▶ [EXERCISE DESCRIPTION]: Go through the records and write each one out again exactly.

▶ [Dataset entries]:
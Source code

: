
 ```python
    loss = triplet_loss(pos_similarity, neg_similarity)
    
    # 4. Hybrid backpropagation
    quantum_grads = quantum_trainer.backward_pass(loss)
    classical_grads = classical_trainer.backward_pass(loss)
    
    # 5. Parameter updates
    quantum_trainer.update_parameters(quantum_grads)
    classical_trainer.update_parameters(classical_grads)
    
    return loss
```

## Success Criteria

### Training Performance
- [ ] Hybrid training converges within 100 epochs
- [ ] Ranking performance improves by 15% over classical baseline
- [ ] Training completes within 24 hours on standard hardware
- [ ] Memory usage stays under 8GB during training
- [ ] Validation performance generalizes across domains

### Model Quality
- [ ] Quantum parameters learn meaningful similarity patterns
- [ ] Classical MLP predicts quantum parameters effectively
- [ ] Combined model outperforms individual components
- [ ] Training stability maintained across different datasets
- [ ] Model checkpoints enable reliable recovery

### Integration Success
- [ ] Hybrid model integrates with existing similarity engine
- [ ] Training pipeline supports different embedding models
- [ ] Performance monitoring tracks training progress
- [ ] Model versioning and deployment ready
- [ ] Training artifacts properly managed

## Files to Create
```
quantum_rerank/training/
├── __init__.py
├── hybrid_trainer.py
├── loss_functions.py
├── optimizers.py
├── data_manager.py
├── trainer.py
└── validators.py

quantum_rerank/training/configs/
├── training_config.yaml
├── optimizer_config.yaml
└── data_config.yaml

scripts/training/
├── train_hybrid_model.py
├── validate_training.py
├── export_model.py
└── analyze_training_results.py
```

▶ [REPLY]:
Source code

:
 ```python
    loss = triplet_loss(pos_similarity, neg_similarity)
    
    # 4. Hybrid backpropagation
    quantum_grads = quantum_trainer.backward_pass(loss)
    classical_grads = classical_trainer.backward_pass(loss)
    
    # 5. Parameter updates
    quantum_trainer.update_parameters(quantum_grads)
    classical_trainer.update_parameters(classical_grads)
    
    return loss
```

## Success Criteria

### Training Performance
- [ ] Hybrid training converges within 100 epochs
- [ ] Ranking performance improves by 15% over classical baseline
- [ ] Training completes within 24 hours on standard hardware
- [ ] Memory usage stays under 8GB during training
- [ ] Validation performance generalizes across domains

### Model Quality
- [ ] Quantum parameters learn meaningful similarity patterns
- [ ] Classical MLP predicts quantum parameters effectively
- [ ] Combined model outperforms individual components
- [ ] Training stability maintained across different datasets
- [ ] Model checkpoints enable reliable recovery

### Integration Success
- [ ] Hybrid model integrates with existing similarity engine
- [ ] Training pipeline supports different embedding models
- [ ] Performance monitoring tracks training progress
- [ ] Model versioning and deployment ready
- [ ] Training artifacts properly managed

## Files to Create
```
quantum_rerank/training/
├── __init__.py
├── hybrid_trainer.py
├── loss_functions.py
├── optimizers.py
├── data_manager.py
├── trainer.py
└── validators.py

quantum_rerank/training/configs/
├── training_config.yaml
├── optimizer_config.yaml
└── data_config.yaml

scripts/training/
├── train_hybrid_model.py
├── validate_training.py
├── export_model.py
└── analyze_training_results.py
```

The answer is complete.